Но собственный голос автора звучит не только в примечаниях. Авторское присутствие отчетливо ощущается и в образе протагониста повествования. Роа Бастос признавался впоследствии, что поставил себе задачу «отождествиться» с Верховным, усвоить его логику, его мировоззрение, — и характерно, что, делая это признание, он напомнил слова своего героя, полностью с ними согласившись: «Если хочешь любой ценой говорить о ком-нибудь, то для этого мало встать на его место: нужно быть им. Писать можно только о себе подобном».
Перевоплощение писателя в своего героя — необходимое и общеизвестное условие творческого процесса. Но парагвайский романист и в этом отношении заходит гораздо дальше, чем это бывало в классике. Перевоплощаясь в Верховного, он не только «отыскивает его чувства, его мысли в самом себе», но и наделяет его собственным опытом — подчас и таким, который решительно выходит за рамки реальных возможностей исторического диктатора.
Ведь именно конкретному опыту автора, проштудировавшего все труды о Франсиа, обязан Верховный своей невероятной способностью рассуждать об этих трудах — в том числе и о тех, которые увидели свет лет через сто двадцать после его смерти. И столь же конкретный, личный, можно сказать, выстраданный опыт писателя Роа Бастоса присутствует в размышлениях диктатора о том, как и зачем пишутся книги, в его борьбе с непослушным языком, в форменных «муках слова», которые он испытывает, наконец, в игре слов, которой он постоянно предается на удивление читателю.

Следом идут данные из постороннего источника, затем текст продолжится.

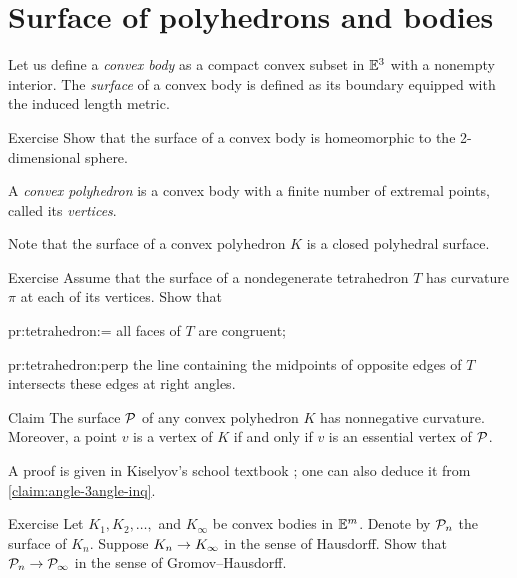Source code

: \section{Surface of polyhedrons and bodies}

Let us define a \emph{convex body} as a compact convex subset in $\mathbb{E}^3$ with a nonempty interior.
The \emph{surface} of a convex body is defined as its boundary equipped with the induced length metric.

\begin{thm}[!]{Exercise}\label{ex:surf-S2}
Show that the surface of a convex body is homeomorphic to the 2-dimensional sphere.
\end{thm}

A \emph{convex polyhedron} is a convex body with a finite number of extremal points, called its \emph{vertices}.

Note that the surface of a convex polyhedron $K$ is a closed polyhedral surface.

\begin{thm}{Exercise}\label{pr:tetrahedron}
Assume that the surface of a nondegenerate tetrahedron $T$ has curvature $\pi$ at each of its vertices.
Show that

\begin{subthm}{pr:tetrahedron:=}
all faces of $T$ are congruent;
\end{subthm}

\begin{subthm}{pr:tetrahedron:perp} the line containing the midpoints of opposite edges of $T$ intersects these edges at right angles.
\end{subthm}

\end{thm}

\begin{thm}{Claim}\label{clm:total-angle}
The surface $\mathcal{P}$ of any convex polyhedron $K$ has nonnegative curvature.
Moreover, a point $v$ is a vertex of $K$ if and only if
$v$ is an essential vertex of $\mathcal{P}$.
\end{thm}

A proof is given in Kiselyov's school textbook \cite[§ 48]{kiselev-stereo-en};
one can also deduce it from \ref{claim:angle-3angle-inq}.

\begin{thm}[!]{Exercise}\label{ex:surface-covergence}
Let $K_1,K_2,\dots,$ and $K_\infty$ be convex bodies in $\mathbb{E}^m$.
Denote by $\mathcal{P}_n$ the surface of $K_n$.
Suppose $K_n\to K_\infty$ in the sense of Hausdorff.
Show that $\mathcal{P}_n\to \mathcal{P}_\infty$ in the sense of Gromov--Hausdorff.
\end{thm}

Причастность диктатора к литературе — черта вымышленная и на первый взгляд необязательная. Между тем она имеет самое непосредственное отношение к центральной проблеме книги. Изображая Верховного человеком, одержимым страстью к писательству, к литературному творчеству (по слухам, он даже вынашивает замысел романа — «в духе ,Дон Кихота”, который его чарует и восхищает»), Роа Бастос предлагает свой ключ к решению одной из психологических загадок парагвайского диктатора. Чтобы постичь личностную обусловленность превращения выдающегося революционера в беспощадного деспота, «смоделировать» внутренний механизм этого перерождения, он строит своего рода художественную гипотезу эволюции личности Верховного, исходя — как ни парадоксально это звучит — из собственного художественного опыта.
Общей основой, позволяющей автору «отождествиться» с героем, является здесь творческое воображение, равно присущее и необходимое как настоящему писателю, так и настоящему революционеру. Однако пути и способы реализации творческого воображения в каждом из этих случаев глубоко различны, игнорирование этих различий — одна из причин грехопадения Верховного. Художественное творчество — акт индивидуальной воли, художник-демиург властно творит собственный мир, подчиняя материал замыслу, беспощадно отсекая все лишнее, перемарывая, а то и уничтожая черновики. Но многое из того, что обязательно и благотворно для художника, становится пагубным для политического деятеля, который вздумал бы навязывать действительности свою единоличную волю, а людей, общество рассматривать как материал для осуществления своих — пусть самых возвышенных — замыслов.
А ведь именно так поступает Верховный. Возомнив себя «автором» парагвайской нации, он обращается с нею, как с собственным произведением, которое волен править и переписывать. Составляющие эту нацию люди для него не более чем слова, из которых составляется его книга. Отсюда — по-своему логичный ход ночных раздумий просвещенного диктатора о судьбе его телохранителя, негра Пилара, которого он приказал расстрелять, как «человека, испорченного по природе». Сомнения в том, соответствовала ли столь грозная кара истинной мере вины распутного негра, отметаются с помощью решающего довода «от эстетики» (уснащенного характерным для речи Верховного словообразованием); «Я убрал его. Убрал, как убирают неверное слово. Вычеркнул. Стер. Забычтожил... Ведь один человек, как и одно слово, ничего не значит».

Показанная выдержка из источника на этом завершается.